Nur werde aber in einer schwarz-weißen Diskussion, die man momentan in Polen beobachten kann, das wesentliche übersehen, führt der Publizist fort. Priester, die sich nun gezwungen sehen, die Institution die sie vertreten vor brutalen Attacken beschützen zu müssen, werden wohl keine Zeit und Kraft finden, um nötige Reformen zu unternehmen. Dabei befinde sich die Katholische Kirche in Polen, trotz ihre großen und teilweise edlen Geschichte in einer tiefen Krise. Eine Pseudodiskussion mit verbissenen Gegnern der Kirche werde an der Tatsachen nichts ändern, so Jan Wróbel in der Tageszeitung Dziennik/Gazeta Prawna.

 

PLUS MINUS: Worte sind zu wenig

Die aktuelle Krise der Katholischen Kirche in Polen thematisiert in seinem Feuilleton auch der Publizist Tomasz P. Terlikowski. Ein schöner Brief, einige mediale Aussagen und nichts weiter – mehr hätten die polnischen Bischöfe nicht unternommen, wenn es um die Klärung der Missbrauchsaffäre geht, meint der Publizist.
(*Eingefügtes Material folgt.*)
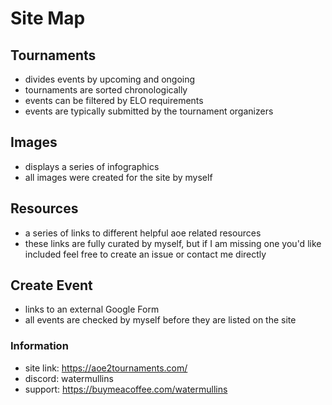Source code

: # Site Map

## Tournaments
* divides events by upcoming and ongoing
* tournaments are sorted chronologically
* events can be filtered by ELO requirements
* events are typically submitted by the tournament organizers

## Images
* displays a series of infographics
* all images were created for the site by myself

## Resources
* a series of links to different helpful aoe related resources
* these links are fully curated by myself, but if I am missing one you'd like included feel free to create an issue or contact me directly

## Create Event
* links to an external Google Form
* all events are checked by myself before they are listed on the site

### Information
* site link: https://aoe2tournaments.com/
* discord: watermullins
* support: https://buymeacoffee.com/watermullins
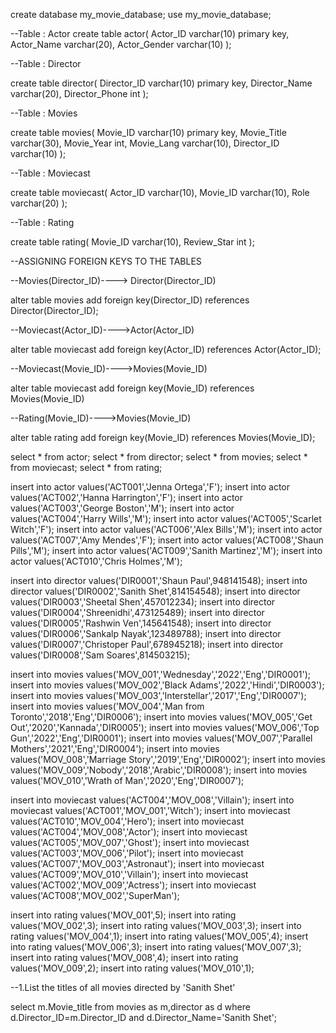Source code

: create database my_movie_database;
use my_movie_database;


--Table : Actor
create table actor(
Actor_ID varchar(10) primary key,
Actor_Name varchar(20),
Actor_Gender varchar(10)
);

--Table : Director

create table director(
Director_ID varchar(10) primary key,
Director_Name varchar(20),
Director_Phone int
);

--Table : Movies

create table movies(
Movie_ID varchar(10) primary key,
Movie_Title varchar(30),
Movie_Year int,
Movie_Lang varchar(10),
Director_ID varchar(10)
);

--Table : Moviecast

create table moviecast(
Actor_ID varchar(10),
Movie_ID varchar(10),
Role varchar(20)
);

--Table : Rating

create table rating(
Movie_ID varchar(10),
Review_Star int
);


--ASSIGNING FOREIGN KEYS TO THE TABLES


--Movies(Director_ID)----> Director(Director_ID)

alter table movies add foreign key(Director_ID) references Director(Director_ID);

--Moviecast(Actor_ID)---->Actor(Actor_ID)

alter table moviecast add foreign key(Actor_ID) references Actor(Actor_ID);

--Moviecast(Movie_ID)---->Movies(Movie_ID)

alter table moviecast add foreign key(Movie_ID) references Movies(Movie_ID)

--Rating(Movie_ID)---->Movies(Movie_ID)

alter table rating add foreign key(Movie_ID) references Movies(Movie_ID);


select * from actor;
select * from director;
select * from movies;
select * from moviecast;
select * from rating;

insert into actor values('ACT001','Jenna Ortega','F');
insert into actor values('ACT002','Hanna Harrington','F');
insert into actor values('ACT003','George Boston','M');
insert into actor values('ACT004','Harry Wills','M');
insert into actor values('ACT005','Scarlet Witch','F');
insert into actor values('ACT006','Alex Bills','M');
insert into actor values('ACT007','Amy Mendes','F');
insert into actor values('ACT008','Shaun Pills','M');
insert into actor values('ACT009','Sanith Martinez','M');
insert into actor values('ACT010','Chris Holmes','M');

insert into director values('DIR0001','Shaun Paul',948141548);
insert into director values('DIR0002','Sanith Shet',814154548);
insert into director values('DIR0003','Sheetal Shen',457012234);
insert into director values('DIR0004','Shreenidhi',473125489);
insert into director values('DIR0005','Rashwin Ven',145641548);
insert into director values('DIR0006','Sankalp Nayak',123489788);
insert into director values('DIR0007','Christoper Paul',678945218);
insert into director values('DIR0008','Sam Soares',814503215);

insert into movies values('MOV_001','Wednesday','2022','Eng','DIR0001');
insert into movies values('MOV_002','Black Adams','2022','Hindi','DIR0003');
insert into movies values('MOV_003','Interstellar','2017','Eng','DIR0007');
insert into movies values('MOV_004','Man from Toronto','2018','Eng','DIR0006');
insert into movies values('MOV_005','Get Out','2020','Kannada','DIR0005');
insert into movies values('MOV_006','Top Gun','2022','Eng','DIR0001');
insert into movies values('MOV_007','Parallel Mothers','2021','Eng','DIR0004');
insert into movies values('MOV_008','Marriage Story','2019','Eng','DIR0002');
insert into movies values('MOV_009','Nobody','2018','Arabic','DIR0008');
insert into movies values('MOV_010','Wrath of Man','2020','Eng','DIR0007');

insert into moviecast values('ACT004','MOV_008','Villain');
insert into moviecast values('ACT001','MOV_001','Witch');
insert into moviecast values('ACT010','MOV_004','Hero');
insert into moviecast values('ACT004','MOV_008','Actor');
insert into moviecast values('ACT005','MOV_007','Ghost');
insert into moviecast values('ACT003','MOV_006','Pilot');
insert into moviecast values('ACT007','MOV_003','Astronaut');
insert into moviecast values('ACT009','MOV_010','Villain');
insert into moviecast values('ACT002','MOV_009','Actress');
insert into moviecast values('ACT008','MOV_002','SuperMan');

insert into rating values('MOV_001',5);
insert into rating values('MOV_002',3);
insert into rating values('MOV_003',3);
insert into rating values('MOV_004',1);
insert into rating values('MOV_005',4);
insert into rating values('MOV_006',3);
insert into rating values('MOV_007',3);
insert into rating values('MOV_008',4);
insert into rating values('MOV_009',2);
insert into rating values('MOV_010',1);

--1.List the titles of all movies directed by 'Sanith Shet'

select m.Movie_title
from movies as m,director as d
where d.Director_ID=m.Director_ID and d.Director_Name='Sanith Shet';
Er sei sich dessen bewusst, dass sein Kommentar sehr kritisch sei, nichts deute aber darauf hin, dass er der Wirklichkeit nicht entspreche. Man habe neue Regelungen eingeführt, die dem Missbrauch von Minderjährigen künftig vorbeugen sollen. Es ändere aber nichts an der Tatsache, dass man die schändlichen Fälle aus der Vergangenheit nicht klären wolle. Allem Anschein nach seien die Interessen der kirchlichen Institution wichtiger als die Offenheit, geschweige denn das Wohl der Opfer.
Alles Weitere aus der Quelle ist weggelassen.